Other registered outcome parameters

Procedure related biomarker release
Stroke
Outer diameter of guiding catheter
Devices consumed during indexed procedure
Contrast volume
Procedural time
X-ray exposure time
X-ray dose, DAP-total, DAP-record, DAP-fluoro

Inclusion Criteria

Patient must be at least ≥18, ≤80 years of age.
Patient (or patient’s legally-authorized representative) understands the trial requirements and treatment procedures and provides written informed consent before any trial-specific tests or procedures are performed.
Patient is eligible for percutaneous coronary intervention (PCI).
Patient has stable/unstable angina or NSTEMI.
Patient has STEMI>24-hour from the onset of chest pain to admission.
Patient is an acceptable candidate for coronary artery bypass grafting (CABG).
Patient is willing to comply with all protocol-required follow-up evaluations.
LMb (Medina 0,1,1/1,1,1 ) with/without ostial/shaft lesions.
Downstream lesions in LAD or LCX could be covered by two stents.
LMb with CTO lesion in LAD, or LCX or RCA after recanalization.
Diameter stenosis in LAD/LM and LCX ≥50% by visual estimation.

Exclusion Criteria

Patient with STEMI (within 24-hour from the onset of chest pain to admission).
Patient has known allergy to the study stent system (everolimus) or protocol-required concomitant medications.
Patient has intolerable to dual anti-platelet therapy.
Patient has any other serious medical illness that may reduce life expectancy to less than 12 months.
Patient is a woman who is pregnant or nursing .
Patient has a planned procedure that may cause non-compliance with the protocol or confound data interpretation. Patient is participating in another clinical trial that has not reached its primary endpoint within 24 months after the index procedure.
CTO lesion in either LAD, or LCX or RCA not re-canalized.
Severe calcification needing rotational athrectomy.
Distal left main coronary restenosis.

Safety

For safety reason, stent thrombosis after one month(late stent thrombosis) will be monitored continuously. A 1-year rate of definite very late stent thrombosis exceeding 5% in the any group will necessitate premature termination of the study.

Randomization Procedure

The patients will be randomized after angiography to either DK or T group. The randomization serial number for patients will be performed by Interactive Web Randomization System (IWRS). The randomization serial number for each participating center will be undergone by the same system.

Sample Size Calculation

The study is planned as a superiority study, where an experimental treatment of a disease (E, here DK) is compared to a standard treatment (S, here T).

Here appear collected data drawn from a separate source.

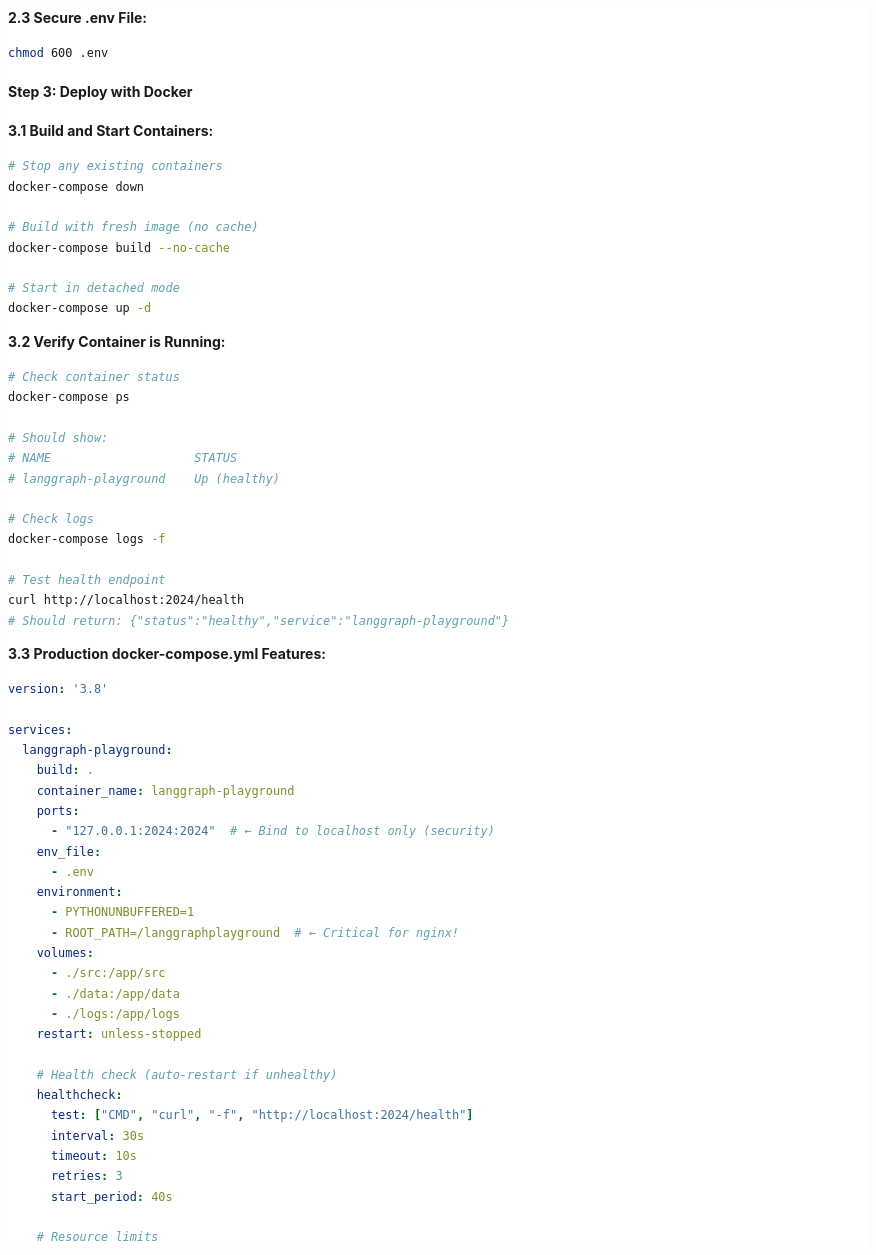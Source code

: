 **2.3 Secure .env File:**
```bash
chmod 600 .env
```

#### Step 3: Deploy with Docker

**3.1 Build and Start Containers:**
```bash
# Stop any existing containers
docker-compose down

# Build with fresh image (no cache)
docker-compose build --no-cache

# Start in detached mode
docker-compose up -d
```

**3.2 Verify Container is Running:**
```bash
# Check container status
docker-compose ps

# Should show:
# NAME                    STATUS
# langgraph-playground    Up (healthy)

# Check logs
docker-compose logs -f

# Test health endpoint
curl http://localhost:2024/health
# Should return: {"status":"healthy","service":"langgraph-playground"}
```

**3.3 Production docker-compose.yml Features:**
```yaml
version: '3.8'

services:
  langgraph-playground:
    build: .
    container_name: langgraph-playground
    ports:
      - "127.0.0.1:2024:2024"  # ← Bind to localhost only (security)
    env_file:
      - .env
    environment:
      - PYTHONUNBUFFERED=1
      - ROOT_PATH=/langgraphplayground  # ← Critical for nginx!
    volumes:
      - ./src:/app/src
      - ./data:/app/data
      - ./logs:/app/logs
    restart: unless-stopped
    
    # Health check (auto-restart if unhealthy)
    healthcheck:
      test: ["CMD", "curl", "-f", "http://localhost:2024/health"]
      interval: 30s
      timeout: 10s
      retries: 3
      start_period: 40s
    
    # Resource limits
```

Calculations are based on the following:
All event curves are exponential
Randomization into two equally sized groups
α=0.05(two-sided)
β=0.20
1-β (Power)=0.20
The difference in TLR between two groups is 0.08 (0.15 in T group minus 0.07 in DK group), with smaller value of 0.07 in DK group. The above preconditions and assumptions result in a necessary number of patients in each randomization group of 237. Because of the uncertainty and dropout during follow-up, additional 15% patients are required, leading to a total number of 544 patients, with 272 patients in each group.